敖景逸见余二如此,一脸讶异,“那私通下界妖族的便是凤王之妹凤裳公主,难道大哥你不知?”
余二一愣,摇了摇头道不知,敖景逸抿了一口酒,挑起一边眉毛,复又点头道:“凤王素来狠厉,竟抢在天兵之前自清门户,过后凤裳公主变成族内不可提之人,余大哥你不知倒也正常。”
第二十六章
“自清门户?”余二惊诧之下几乎打翻手中酒碗。
敖景逸浮着酒意的眼神清明一瞬,现出羞惭之色,“啊,这,不该多嘴闲言他族密事,大哥你当没有听过罢。”
余二这被高高吊起的胃口如何能放得下,磨了几句,敖景逸叹口气终于点头道:“话头毕竟由我引起,余大哥你也不是外人,那小弟便直言了。”
话罢深深看一眼余二,道:“那凤裳公主乃是凤澶世子亲生之母。”
“小鸟儿?”一道大雷当空劈向余二,“它不是凤疏的儿子么?他们兄妹……?”
“呵,他们兄妹倒没什么,凤王手刃至亲之后,念其年幼,便将它收养在身边。”敖景逸替余二斟上酒,缓缓续道,“传言凤裳公主风华绝代,曳裙丽行回眸浅笑便能赢去诸多真心,不过当年她多在下界司掌凤族灵神一职,对那些仙家世子们不屑一顾,最后却和入宫窃药的蛇王一见钟情,两人私定终身珠胎暗结,而后凤裳公主诞下一子,便是凤澶。”
余二张口结舌,他本以为凤澶是只倒霉的小母鸟所生,未想到竟是凤族公主,还是神妖混血,“可小鸟儿长得不像蛇啊?”
敖景逸微微一笑,“凤族为神,神族血脉自然强于妖族,凤澶世子原身大体为凤凰,只是没有了凤尾而已。”
余二回想起凤澶那板刷似的秃尾,原以为是小鸟儿年纪尚幼还未长全,谁料竟是根本长不出来,敖景逸仰头喝下一杯,叮地一声置盏于桌:“可惜纸包不住火,私通之事败露之后,天庭震怒,那凤裳公主抵死不愿屈服,最后天兵天将下凡捉拿之时,蛇族峡谷中缓缓步出的竟是凤王,怀抱着一颗染血的凤卵,他为保凤族颜面大义灭亲,并将蛇王一同诛杀。”
“他,他竟能干出这等事?”
“凤凰本有重生之能,凤裳公主竟没有涅盘重生,便可想象当年凤王下手之狠,”敖景逸感慨摇头道:“若不是凤澶年幼尚未出壳,稚子无辜,怕也是……”
余二闻言,一颗心犹如浸入冰窖,寒气将那血肉丝丝侵蚀,原本以为龙门跃龙时凤疏下令将自己暴打一番已是恶极,今日听来的行径却是滔天,一颗心要狠绝到何如地步才能对至亲之人下此重手。
余二脑中轰隆半响,突然道:“小鸟儿最为惧怕那老凤凰,难道也是?可当时小鸟儿还未出壳,想必也不知道这些血腥往事吧,那怎会?”
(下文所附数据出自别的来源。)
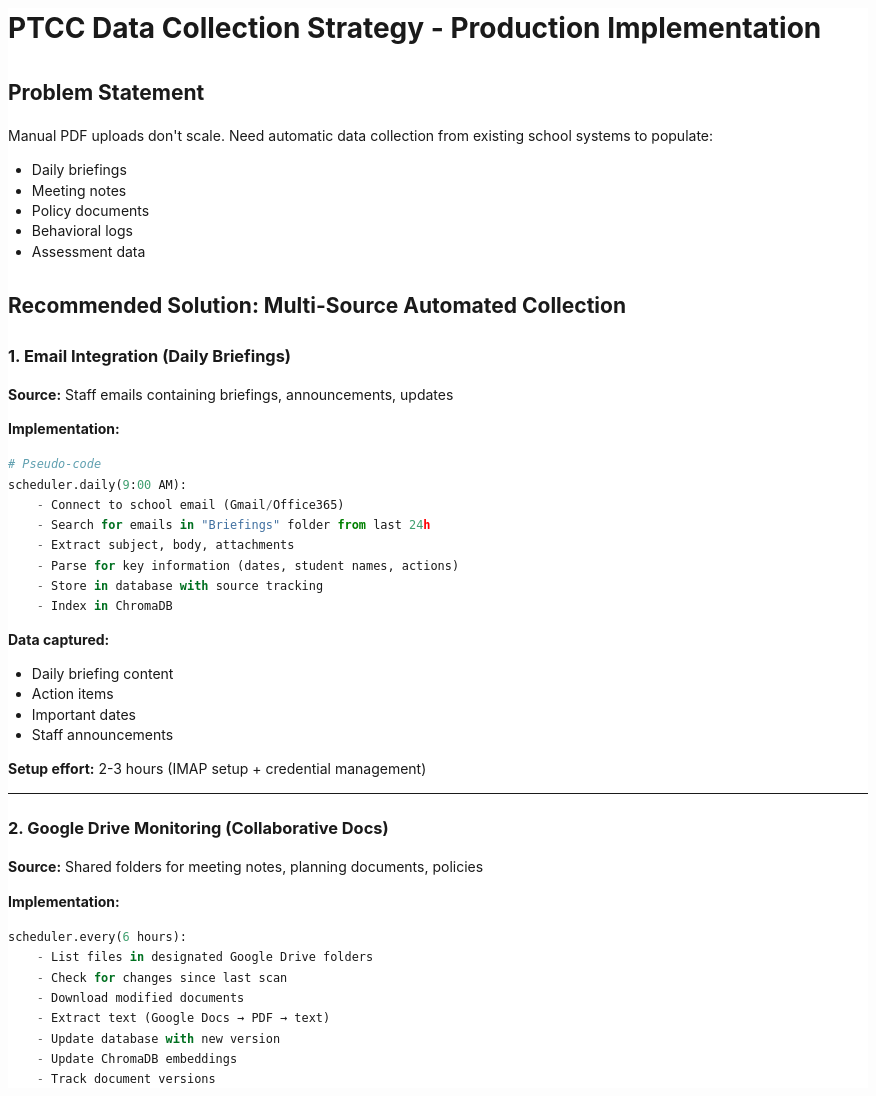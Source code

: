 # PTCC Data Collection Strategy - Production Implementation

## Problem Statement
Manual PDF uploads don't scale. Need automatic data collection from existing school systems to populate:
- Daily briefings
- Meeting notes
- Policy documents
- Behavioral logs
- Assessment data

## Recommended Solution: Multi-Source Automated Collection

### 1. Email Integration (Daily Briefings)
**Source:** Staff emails containing briefings, announcements, updates

**Implementation:**
```python
# Pseudo-code
scheduler.daily(9:00 AM):
    - Connect to school email (Gmail/Office365)
    - Search for emails in "Briefings" folder from last 24h
    - Extract subject, body, attachments
    - Parse for key information (dates, student names, actions)
    - Store in database with source tracking
    - Index in ChromaDB
```

**Data captured:**
- Daily briefing content
- Action items
- Important dates
- Staff announcements

**Setup effort:** 2-3 hours (IMAP setup + credential management)

---

### 2. Google Drive Monitoring (Collaborative Docs)
**Source:** Shared folders for meeting notes, planning documents, policies

**Implementation:**
```python
scheduler.every(6 hours):
    - List files in designated Google Drive folders
    - Check for changes since last scan
    - Download modified documents
    - Extract text (Google Docs → PDF → text)
    - Update database with new version
    - Update ChromaDB embeddings
    - Track document versions
```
敖景逸本微眯着眸子,将余二脸上的风云变幻尽数收于眼底,闻言回到,“那蛇王原形是只蝮蛇,蝮蛇卵胎而生,许是它在壳中便有了些微妙的意识,本能地惧怕杀亲之人,不过看凤王似乎十分在意凤澶世子,如此也算是某种报应罢。”
今日所听之事实在震撼人心,满满当当地堵在胸中,搅得心绪如同陷于激流漩涡中的落叶一般纷乱,当初在龙宫做客之时他偶提凤澶之母,老凤凰勃然大怒的脸在眼前一闪而过,逼得余二如鲠在喉,张嘴却又不知道和敖景逸说些甚么。
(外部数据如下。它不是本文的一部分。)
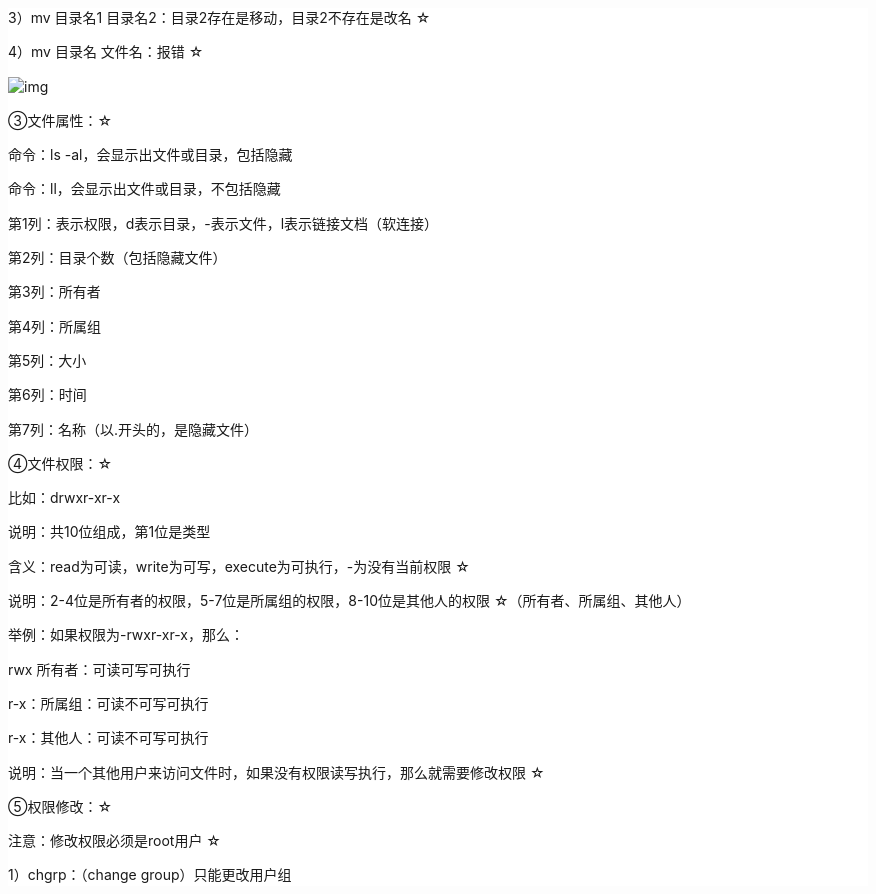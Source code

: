 3）mv 目录名1 目录名2：目录2存在是移动，目录2不存在是改名 ☆

4）mv 目录名 文件名：报错 ☆

![img](https://tansihao6033.oss-cn-hangzhou.aliyuncs.com/img/202302031956017.jpg)

③文件属性：☆

命令：ls -al，会显示出文件或目录，包括隐藏

命令：ll，会显示出文件或目录，不包括隐藏

第1列：表示权限，d表示目录，-表示文件，l表示链接文档（软连接）

第2列：目录个数（包括隐藏文件）

第3列：所有者

第4列：所属组

第5列：大小

第6列：时间

第7列：名称（以.开头的，是隐藏文件）

 

 

 

 

 

 

 

 

④文件权限：☆

比如：drwxr-xr-x

说明：共10位组成，第1位是类型

含义：read为可读，write为可写，execute为可执行，-为没有当前权限 ☆

说明：2-4位是所有者的权限，5-7位是所属组的权限，8-10位是其他人的权限 ☆（所有者、所属组、其他人）

举例：如果权限为-rwxr-xr-x，那么：

rwx 所有者：可读可写可执行

r-x：所属组：可读不可写可执行

r-x：其他人：可读不可写可执行

说明：当一个其他用户来访问文件时，如果没有权限读写执行，那么就需要修改权限 ☆

 

⑤权限修改：☆

注意：修改权限必须是root用户 ☆

1）chgrp：（change group）只能更改用户组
敖景逸也知他如今心绪激荡,不再多言,只替他满斟上酒,二人对饮。
几坛青红见底,二人都有些微醺,敖景逸眼中浮光清浅,带着醉意问道:“余大哥,你今后有何打算?”
“今后?”
敖景逸道,“如今你也看清了凤王的庐山真面目,难道还要与他厮混一起?”
余二不由愣住,而后呸道:“什么厮混,我那是被逼的。”复又歪头费力想了一想,“我腹内还有一枚毒药,纵使他大发善心解了那邪乎的绳子,我也逃不到哪里去,况且一码归一码,他还欠我龙身未还凤尾未拔,反正我与那老凤凰的恩怨还没完!”
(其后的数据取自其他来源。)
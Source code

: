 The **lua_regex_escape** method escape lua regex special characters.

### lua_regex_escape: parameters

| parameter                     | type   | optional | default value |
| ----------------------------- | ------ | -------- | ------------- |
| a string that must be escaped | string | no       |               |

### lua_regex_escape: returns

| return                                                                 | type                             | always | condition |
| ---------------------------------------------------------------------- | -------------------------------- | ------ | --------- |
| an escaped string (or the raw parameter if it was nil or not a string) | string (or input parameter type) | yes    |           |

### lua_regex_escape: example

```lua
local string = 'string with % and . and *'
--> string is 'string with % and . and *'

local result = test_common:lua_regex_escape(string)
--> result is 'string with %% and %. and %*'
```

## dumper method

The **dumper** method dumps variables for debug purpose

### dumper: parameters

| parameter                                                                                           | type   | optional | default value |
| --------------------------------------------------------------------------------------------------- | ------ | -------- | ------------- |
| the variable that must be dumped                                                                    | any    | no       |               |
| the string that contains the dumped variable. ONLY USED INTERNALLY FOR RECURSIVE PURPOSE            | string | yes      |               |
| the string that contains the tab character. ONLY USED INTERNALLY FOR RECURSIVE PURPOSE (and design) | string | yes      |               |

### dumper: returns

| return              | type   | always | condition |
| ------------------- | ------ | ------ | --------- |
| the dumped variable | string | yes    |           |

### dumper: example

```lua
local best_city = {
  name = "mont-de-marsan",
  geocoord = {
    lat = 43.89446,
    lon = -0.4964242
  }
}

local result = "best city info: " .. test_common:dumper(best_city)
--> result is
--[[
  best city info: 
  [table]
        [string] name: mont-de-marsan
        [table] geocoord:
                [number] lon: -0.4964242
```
敖景逸闻言一把扣住余二手腕,两指搭于脉上,闭眼细细探了一番,余二体内除了相互纠结的两股神妖之气外,并无其他异常,敖景逸睁开眼眸,闪过一丝疑惑:“凤王真给大哥你下药了?”
余二磨牙道:“可不是,一颗大丸子,咕嘟塞进喉里,几乎没噎死老子!”
敖景逸不急着收回手,反而转而覆住余二手面,手心温热传来沉稳的力量,陈恳道:“大哥,你要化龙不必指着凤王,让小弟助你可好?”
余二一愣,摆手道:“冤有头债有主,哪能麻烦你,况且按那老凤凰所说,我这半条鱼尾巴还甚是棘手,那便让他慢慢琢磨去罢!”
敖景逸眯了眯眼,“凤王他即使琢磨出了法子,也未必能办的到。”话语虽如此不屑,但他神情却一如既往的平和,“待我做完眼前之事,便能助大哥化龙。”